The framework of Christian ethics

We have stated before that the Ten Commandments are surpassed by Christian ethics on the road to righteousness. The Ten Commandments are like the guardrails of a road through a swamp or along a precipice. The rail itself is not the aim of the journey. And no one would wish to approach his destination with steering wheel locked, directed only by the painful scraping of the car along the rail. What you need instead is inside control—a steering wheel. The Ten Commandments are standards, but they are not the aim. They are the framework but by no means the realization of God's plan in the world.

God's aim and our calling and destiny is the perfection of man according to the image of Christ. The aim is a kingdom of justice in the world where God's will is being done, for the benefit of His accomplishment of this. But in a given situation, who or what will tell us what is the right thing to do out of a half dozen good and permitted possibilities? If the Decalogue resembles the area code, what, as it were, decides the individual number? Because the Ten Commandments as law only describe the scene of life negatively ("Thou shalt not..."), it still needs to be filled—we must get the particular number elsewhere. Romans 13:10 needs to be understood in this way ("Love is the fulfillment of the law" [N.I.V.]), as does Romans 8:4, which is a fascinating and very comprehensive description of the process of Christian ethics: Christ came "in order that the righteous requirements of the law might be fully met in us, who do not live according to the sinful nature but according to the Spirit" (N.I.V.).

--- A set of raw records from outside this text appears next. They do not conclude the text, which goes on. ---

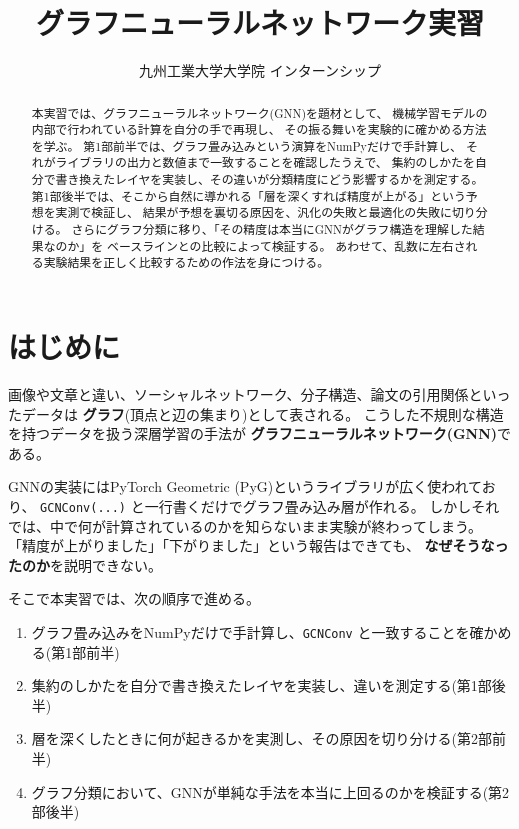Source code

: \documentclass[11pt,a4paper]{jsarticle}
\title{グラフニューラルネットワーク実習}
\author{九州工業大学大学院 インターンシップ}
\date{}
\begin{document}
\maketitle

\begin{abstract}
本実習では、グラフニューラルネットワーク(GNN)を題材として、
機械学習モデルの内部で行われている計算を自分の手で再現し、
その振る舞いを実験的に確かめる方法を学ぶ。
第1部前半では、グラフ畳み込みという演算をNumPyだけで手計算し、
それがライブラリの出力と数値まで一致することを確認したうえで、
集約のしかたを自分で書き換えたレイヤを実装し、その違いが分類精度にどう影響するかを測定する。
第1部後半では、そこから自然に導かれる「層を深くすれば精度が上がる」という予想を実測で検証し、
結果が予想を裏切る原因を、汎化の失敗と最適化の失敗に切り分ける。
さらにグラフ分類に移り、「その精度は本当にGNNがグラフ構造を理解した結果なのか」を
ベースラインとの比較によって検証する。
あわせて、乱数に左右される実験結果を正しく比較するための作法を身につける。
\end{abstract}
\thispagestyle{fancy}

\section{はじめに}

画像や文章と違い、ソーシャルネットワーク、分子構造、論文の引用関係といったデータは
\textbf{グラフ}(頂点と辺の集まり)として表される。
こうした不規則な構造を持つデータを扱う深層学習の手法が
\textbf{グラフニューラルネットワーク(GNN)}である。

GNNの実装にはPyTorch Geometric (PyG)というライブラリが広く使われており、
\verb|GCNConv(...)| と一行書くだけでグラフ畳み込み層が作れる。
しかしそれでは、中で何が計算されているのかを知らないまま実験が終わってしまう。
「精度が上がりました」「下がりました」という報告はできても、
\textbf{なぜそうなったのか}を説明できない。

そこで本実習では、次の順序で進める。

\begin{enumerate}
\item グラフ畳み込みをNumPyだけで手計算し、\verb|GCNConv| と一致することを確かめる(第1部前半)
\item 集約のしかたを自分で書き換えたレイヤを実装し、違いを測定する(第1部後半)
\item 層を深くしたときに何が起きるかを実測し、その原因を切り分ける(第2部前半)
\item グラフ分類において、GNNが単純な手法を本当に上回るのかを検証する(第2部後半)
\end{enumerate}
\end{document}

Here we touch on that large chapter of Christian ethics that goes beyond the mere observance of the commandments. Here, too, it is legitimate to demand a situation ethics, because the Decalogue never will tell you positively what is to be done in a given situation. Indeed, we may constantly expect—from the Holy Spirit—a Christian "new morality," to use the notorious phrase coined by Joseph Fletcher and Bishop J.A.T. Robinson. However, these authors used the demand for ethics relevant to the situation in order to oust the Decalogue from Christian ethics. That is why Robinson in his Honest to God (London: SCM, 1963) argued that nothing was wrong in itself; all depends on the situation; nothing was prescribed except love. The Decalogue was removed from ethics because of its absolute and eternally valid demands. The so-called new morality of the sixties maneuvered itself into an antithesis of law and love that certainly does not represent the spirit and substance or the wording of the New Testament.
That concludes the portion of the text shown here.